The Disengaged Problems with World War Z
The problems in the storytelling are two-fold.
First, the external problem as set up is nearly insurmountable. Although it takes a red blood cell 20 seconds to circle the whole body, the story shows us that in a mere 12 seconds after being bitten the victim dies. The zombie plague successfully infects too fast for most story options. There is almost no doubt that a bite means death. Gerry’s hack job is the only demonstrated evasion of that and it comes late in the story. The speed of the plague mechanism removes the suspense of will-they-or-won’t-they become victims. And Segen’s rescue is played as absolute when she doesn’t die after the 12-count.

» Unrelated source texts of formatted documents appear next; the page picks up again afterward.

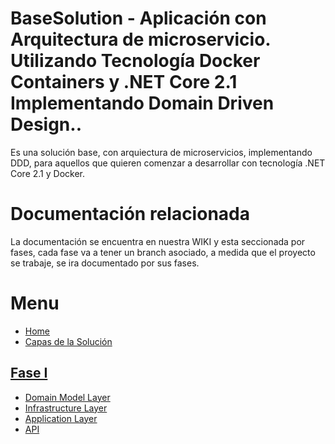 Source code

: # BaseSolution - Aplicación con Arquitectura de microservicio. Utilizando Tecnología Docker Containers y .NET Core 2.1 Implementando Domain Driven Design..
Es una solución base, con arquiectura de microservicios, implementando DDD, para aquellos que quieren comenzar a desarrollar con tecnología .NET Core 2.1 y Docker.

# Documentación relacionada
La documentación se encuentra en nuestra WIKI y esta seccionada por fases, cada fase va a tener un  branch asociado,  a medida que el proyecto se trabaje, se ira documentado por sus fases.

# Menu
   * [Home][home]
   * [Capas de la Solución][capas]
## [Fase I][fase1] 
   * [Domain Model Layer][domain model layer f1]
   * [Infrastructure Layer][infrastructure layer f1]
   * [Application Layer][application layer f1]
   * [API][api f1]

[home]: https://github.com/JohanVillegas/BaseSolution/wiki
[capas]: https://github.com/JohanVillegas/BaseSolution/wiki/Capas-de-la-Soluci%C3%B3n
[fase1]:https://github.com/JohanVillegas/BaseSolution-Microservices/wiki/Fase-I
[domain model layer f1]: https://github.com/JohanVillegas/BaseSolution/wiki/Fase-I----Domain-Model-Layer
[infrastructure layer f1]: https://github.com/JohanVillegas/BaseSolution/wiki/Fase-I---Infrastructure-Layer
[application layer f1]: https://github.com/JohanVillegas/BaseSolution/wiki/Fase-I----Application-Layer
[api f1]: https://github.com/JohanVillegas/BaseSolution/wiki/Fase-I----API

The second major problem is the emotional connection of the audience with Gerry – or rather, the lack of it. He’s an observer, primarily, and that makes the character distanced from the audience from the start. It isn’t that Observer characters are completely unappealing, they are not. Famous and popular Observer characters would be Sherlock Holmes or Star Trek’s Mr. Spock. But both of those characters are mediated by a more emotive character that the audience connects to. Gerry, however, is basically all alone. His family is left behind early, and Segen, other than being a fellow survivor, has no emotional connection to him. So there is no emotional mediator for the audience, no one who can reflect Gerry’s internal emotions and challenges.
For the audience, Gerry Lane (no matter how well played by Brad Pitt) is about as emotionally engaging as the zombies he is trying to stop. There’s plenty of action and spectacle to the story, but considering the global threat, the emotional ride is rather flat.

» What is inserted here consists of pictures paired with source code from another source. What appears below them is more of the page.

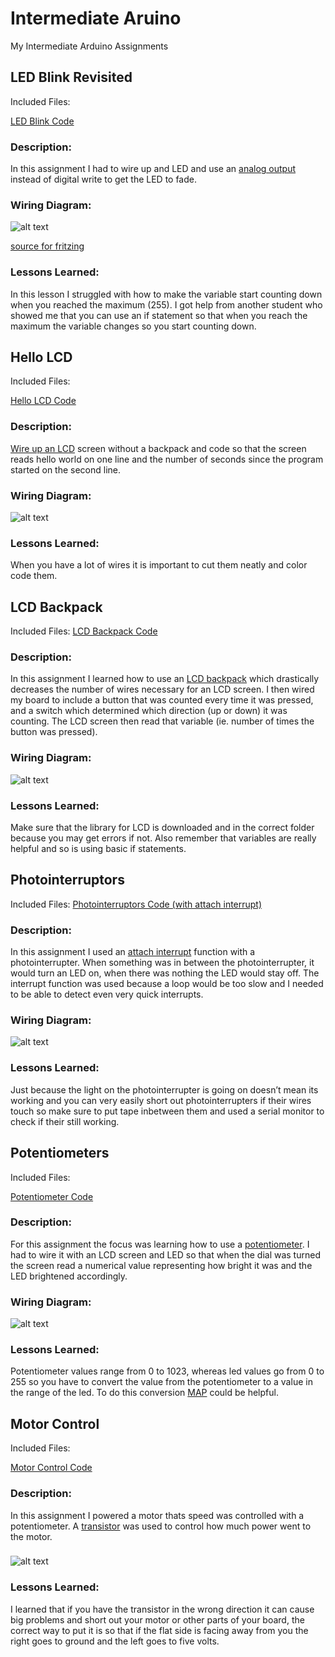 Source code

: # Intermediate Aruino
 My Intermediate Arduino Assignments 
 ## LED Blink Revisited
Included Files:

[LED Blink Code](https://github.com/jbrown56/Intermediate-Arduino/blob/master/Led_Blink_revisited/LED%20Blink.ino)

### Description:
In this assignment I had to wire up and LED and use an [analog output](https://www.arduino.cc/reference/en/language/functions/analog-io/analogwrite/) instead of digital write to get the LED to fade. 

### Wiring Diagram:
![alt text](https://github.com/jbrown56/Intermediate-Arduino/blob/master/Led_Blink_revisited/LED_Blink_Revisited_fritzing.PNG)

[source for fritzing](http://fritzing.org/projects/led-blinking-using-arduino)

### Lessons Learned:
In this lesson I struggled with how to make the variable start counting down when you reached the maximum (255). I got help from another student who showed me that you can use an if statement so that when you reach the maximum the variable changes so you start counting down. 


## Hello LCD
Included Files:

[Hello LCD Code](https://github.com/jbrown56/Intermediate-Arduino/blob/master/hello_LCD/hello_lcd.ino)

### Description:
[Wire up an LCD](https://learn.adafruit.com/character-lcds/wiring-a-character-lcd) screen without a backpack and code so that the screen reads hello world on one line and the number of seconds since the program started on the second line. 

### Wiring Diagram:
![alt text](https://github.com/jbrown56/Intermediate-Arduino/blob/master/hello_LCD/hello_lcd_fritzing.jpeg)

### Lessons Learned:
When you have a lot of wires it is important to cut them neatly and color code them.

## LCD Backpack
Included Files: 
[LCD Backpack Code](https://github.com/jbrown56/Intermediate-Arduino/blob/master/LCD_backpack/hello_world_%2B_button.ino)

### Description:
In this assignment I learned how to use an [LCD backpack](https://learn.adafruit.com/i2c-spi-lcd-backpack/arduino-i2c-use) which drastically decreases the number of wires necessary for an LCD screen. I then wired my board to include a button that was counted every time it was pressed, and a switch which determined which direction (up or down) it was counting. The LCD screen then read that variable (ie. number of times the button was pressed). 

### Wiring Diagram:
![alt text](https://github.com/jbrown56/Intermediate-Arduino/blob/master/LCD_backpack/lcd_backpack_new%20(1).png)

### Lessons Learned:
Make sure that the library for LCD is downloaded and in the correct folder because you may get errors if not. Also remember that variables are really helpful and so is using basic if statements. 

## Photointerruptors
Included Files: 
[Photointerruptors Code (with attach interrupt)](https://github.com/jbrown56/Intermediate-Arduino/blob/master/photo_interruptor/photo.ino)

### Description: 
In this assignment I used an [attach interrupt](https://www.arduino.cc/reference/en/language/functions/external-interrupts/attachinterrupt/) function with a photointerrupter. When something was in between the photointerrupter, it would turn an LED on, when there was nothing the LED would stay off. The interrupt function was used because a loop would be too slow and I needed to be able to detect even very quick interrupts.

### Wiring Diagram:
![alt text](https://github.com/jbrown56/Intermediate-Arduino/blob/master/photo_interruptor/Photo_fritzing_new.png)

### Lessons Learned: 
Just because the light on the photointerrupter is going on doesn’t mean its working and you can very easily short out photointerrupters if their wires touch so make sure to put tape inbetween them and used a serial monitor to check if their still working. 

## Potentiometers
Included Files: 

[Potentiometer Code](https://github.com/jbrown56/Intermediate-Arduino/blob/master/Potentiometer/Potentiometer.ino)

### Description: 
For this assignment the focus was learning how to use a [potentiometer](https://www.arduino.cc/en/tutorial/potentiometer). I had to wire it with an LCD screen and LED so that when the dial was turned the screen read a numerical value representing how bright it was and the LED brightened accordingly.

### Wiring Diagram:
![alt text](https://github.com/jbrown56/Intermediate-Arduino/blob/master/Potentiometer/Potentiometer_fritzing.png)

### Lessons Learned: 
Potentiometer values range from 0 to 1023, whereas led values go from 0 to 255 so you have to convert the value from the potentiometer to a value in the range of the led. To do this conversion [MAP](https://www.arduino.cc/reference/en/language/functions/math/map/) could be helpful. 

## Motor Control
Included Files: 

[Motor Control Code](https://github.com/jbrown56/Intermediate-Arduino/blob/master/motot_control/motot_control.ino)

### Description:
In this assignment I powered a motor thats speed was controlled with a potentiometer. A [transistor](https://www.arduino.cc/en/Tutorial/TransistorMotorControl) was used to control how much power went to the motor. 

###
![alt text](https://github.com/jbrown56/Intermediate-Arduino/blob/master/motot_control/Motor_fritzing.png)

### Lessons Learned:
I learned that if you have the transistor in the wrong direction it can cause big problems and short out your motor or other parts of your board, the correct way to put it is so that if the flat side is facing away from you the right goes to ground and the left goes to five volts.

What Could Have Been Done?
Assuming the premise of the zombie plague and its solution remained the same – in the first act, when the family is escaping, have one of the Lane’s daughters get bitten and they have to leave her (she’s now dead and a zombie). This puts a high emotional charge between Gerry and his wife. When Gerry is sent on the quest, his wife goes with him, as his working partner (easy enough to give her a backstory and expertise that matches his). In Israel, instead of rescuing Segen, who has no emotional connection to Gerry, have it be Gerry’s wife that must be saved by lopping off part of her arm. These changes would have engaged the audience far more, for in addition to the global question of stopping the zombies, there would be the emotional question of whether the relationship between Gerry and his wife would survive.
An engaging story has to intensely make the audience not want to be a zombie. To do that, the main character they are following has to be much more than an emotionally disengaged zombie.